- _Exercise objective_
Every record here needs to be written out again exactly.

Dataset excerpts

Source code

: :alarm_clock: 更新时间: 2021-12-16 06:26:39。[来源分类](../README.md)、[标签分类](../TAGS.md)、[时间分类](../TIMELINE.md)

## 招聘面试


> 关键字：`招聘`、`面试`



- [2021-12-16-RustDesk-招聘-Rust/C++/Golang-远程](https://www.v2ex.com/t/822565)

- _Finished task_
Source code

: :alarm_clock: 更新时间: 2021-12-16 06:26:39。[来源分类](../README.md)、[标签分类](../TAGS.md)、[时间分类](../TIMELINE.md)

## 招聘面试


> 关键字：`招聘`、`面试`



- [2021-12-16-RustDesk-招聘-Rust/C++/Golang-远程](https://www.v2ex.com/t/822565)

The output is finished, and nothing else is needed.